Your task: For each line below that includes the word "left", make a copy.

§

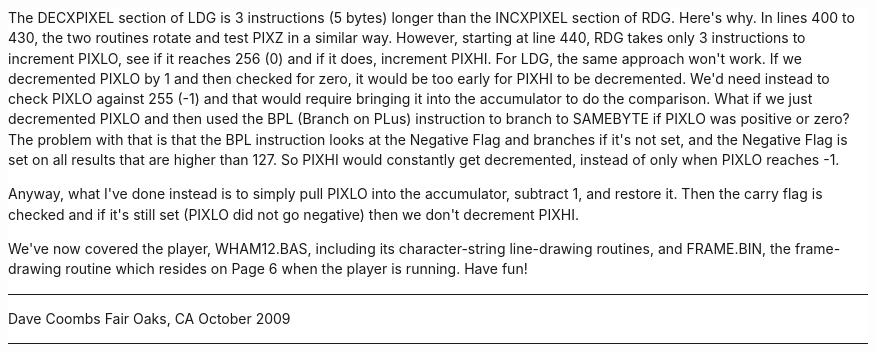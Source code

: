 The DECXPIXEL section of LDG is 3 instructions (5 bytes) longer than the INCXPIXEL section of RDG.  Here's why.  In lines 400 to 430, the two routines rotate and test PIXZ in a similar way.  However, starting at line 440, RDG takes only 3 instructions to increment PIXLO, see if it reaches 256 (0) and if it does, increment PIXHI.  For LDG, the same approach won't work.  If we decremented PIXLO by 1 and then checked for zero, it would be too early for PIXHI to be decremented.  We'd need instead to check PIXLO against 255 (-1) and that would require bringing it into the accumulator to do the comparison.  What if we just decremented PIXLO and then used the BPL (Branch on PLus) instruction to branch to SAMEBYTE if PIXLO was positive or zero?  The problem with that is that the BPL instruction looks at the Negative Flag and branches if it's not set, and the Negative Flag is set on all results that are higher than 127.  So PIXHI would constantly get decremented, instead of only when PIXLO reaches -1.

Anyway, what I've done instead is to simply pull PIXLO into the accumulator, subtract 1, and restore it.  Then the carry flag is checked and if it's still set (PIXLO did not go negative) then we don't decrement PIXHI.

We've now covered the player, WHAM12.BAS, including its character-string line-drawing routines, and FRAME.BIN, the frame-drawing routine which resides on Page 6 when the player is running.  Have fun!


***
Dave Coombs
Fair Oaks, CA
October 2009
***


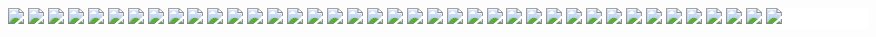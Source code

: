![](https://cdn.jsdelivr.net/gh/langnang/storage/svg/solid/chess.svg)
![](https://cdn.jsdelivr.net/gh/langnang/storage/svg/solid/chevron-down.svg)
![](https://cdn.jsdelivr.net/gh/langnang/storage/svg/solid/chevron-left.svg)
![](https://cdn.jsdelivr.net/gh/langnang/storage/svg/solid/chevron-right.svg)
![](https://cdn.jsdelivr.net/gh/langnang/storage/svg/solid/chevron-up.svg)
![](https://cdn.jsdelivr.net/gh/langnang/storage/svg/solid/child-combatant.svg)
![](https://cdn.jsdelivr.net/gh/langnang/storage/svg/solid/child-dress.svg)
![](https://cdn.jsdelivr.net/gh/langnang/storage/svg/solid/child-reaching.svg)
![](https://cdn.jsdelivr.net/gh/langnang/storage/svg/solid/child.svg)
![](https://cdn.jsdelivr.net/gh/langnang/storage/svg/solid/children.svg)
![](https://cdn.jsdelivr.net/gh/langnang/storage/svg/solid/church.svg)
![](https://cdn.jsdelivr.net/gh/langnang/storage/svg/solid/circle-arrow-down.svg)
![](https://cdn.jsdelivr.net/gh/langnang/storage/svg/solid/circle-arrow-left.svg)
![](https://cdn.jsdelivr.net/gh/langnang/storage/svg/solid/circle-arrow-right.svg)
![](https://cdn.jsdelivr.net/gh/langnang/storage/svg/solid/circle-arrow-up.svg)
![](https://cdn.jsdelivr.net/gh/langnang/storage/svg/solid/circle-check.svg)
![](https://cdn.jsdelivr.net/gh/langnang/storage/svg/solid/circle-chevron-down.svg)
![](https://cdn.jsdelivr.net/gh/langnang/storage/svg/solid/circle-chevron-left.svg)
![](https://cdn.jsdelivr.net/gh/langnang/storage/svg/solid/circle-chevron-right.svg)
![](https://cdn.jsdelivr.net/gh/langnang/storage/svg/solid/circle-chevron-up.svg)
![](https://cdn.jsdelivr.net/gh/langnang/storage/svg/solid/circle-dollar-to-slot.svg)
![](https://cdn.jsdelivr.net/gh/langnang/storage/svg/solid/circle-dot.svg)
![](https://cdn.jsdelivr.net/gh/langnang/storage/svg/solid/circle-down.svg)
![](https://cdn.jsdelivr.net/gh/langnang/storage/svg/solid/circle-exclamation.svg)
![](https://cdn.jsdelivr.net/gh/langnang/storage/svg/solid/circle-h.svg)
![](https://cdn.jsdelivr.net/gh/langnang/storage/svg/solid/circle-half-stroke.svg)
![](https://cdn.jsdelivr.net/gh/langnang/storage/svg/solid/circle-info.svg)
![](https://cdn.jsdelivr.net/gh/langnang/storage/svg/solid/circle-left.svg)
![](https://cdn.jsdelivr.net/gh/langnang/storage/svg/solid/circle-minus.svg)
![](https://cdn.jsdelivr.net/gh/langnang/storage/svg/solid/circle-nodes.svg)
![](https://cdn.jsdelivr.net/gh/langnang/storage/svg/solid/circle-notch.svg)
![](https://cdn.jsdelivr.net/gh/langnang/storage/svg/solid/circle-pause.svg)
![](https://cdn.jsdelivr.net/gh/langnang/storage/svg/solid/circle-play.svg)
![](https://cdn.jsdelivr.net/gh/langnang/storage/svg/solid/circle-plus.svg)
![](https://cdn.jsdelivr.net/gh/langnang/storage/svg/solid/circle-question.svg)
![](https://cdn.jsdelivr.net/gh/langnang/storage/svg/solid/circle-radiation.svg)
![](https://cdn.jsdelivr.net/gh/langnang/storage/svg/solid/circle-right.svg)
![](https://cdn.jsdelivr.net/gh/langnang/storage/svg/solid/circle-stop.svg)
![](https://cdn.jsdelivr.net/gh/langnang/storage/svg/solid/circle-up.svg)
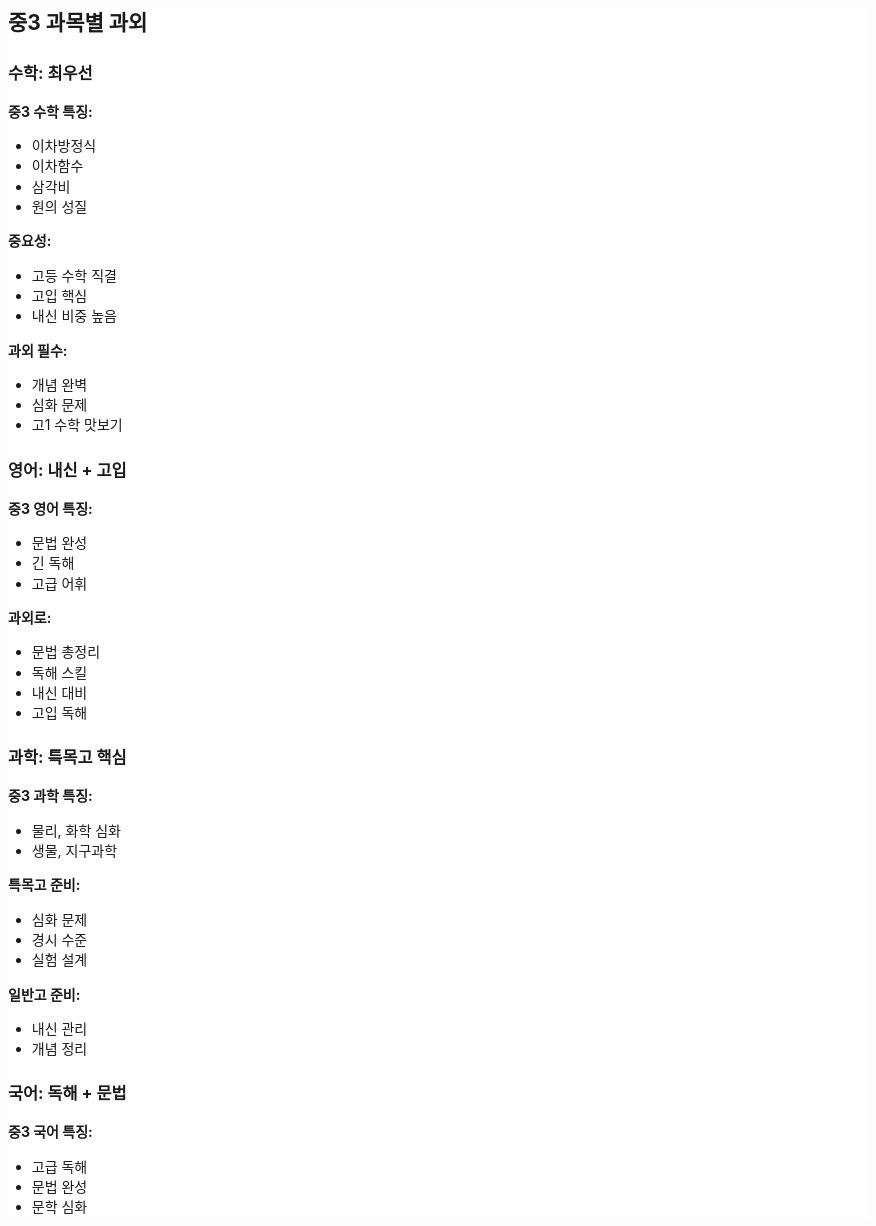 ## 중3 과목별 과외

### 수학: 최우선

**중3 수학 특징:**
- 이차방정식
- 이차함수
- 삼각비
- 원의 성질

**중요성:**
- 고등 수학 직결
- 고입 핵심
- 내신 비중 높음

**과외 필수:**
- 개념 완벽
- 심화 문제
- 고1 수학 맛보기

### 영어: 내신 + 고입

**중3 영어 특징:**
- 문법 완성
- 긴 독해
- 고급 어휘

**과외로:**
- 문법 총정리
- 독해 스킬
- 내신 대비
- 고입 독해

### 과학: 특목고 핵심

**중3 과학 특징:**
- 물리, 화학 심화
- 생물, 지구과학

**특목고 준비:**
- 심화 문제
- 경시 수준
- 실험 설계

**일반고 준비:**
- 내신 관리
- 개념 정리

### 국어: 독해 + 문법

**중3 국어 특징:**
- 고급 독해
- 문법 완성
- 문학 심화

§

Answer space:
![](https://cdn.jsdelivr.net/gh/langnang/storage/svg/solid/chevron-left.svg)
![](https://cdn.jsdelivr.net/gh/langnang/storage/svg/solid/circle-arrow-left.svg)
![](https://cdn.jsdelivr.net/gh/langnang/storage/svg/solid/circle-chevron-left.svg)
![](https://cdn.jsdelivr.net/gh/langnang/storage/svg/solid/circle-left.svg)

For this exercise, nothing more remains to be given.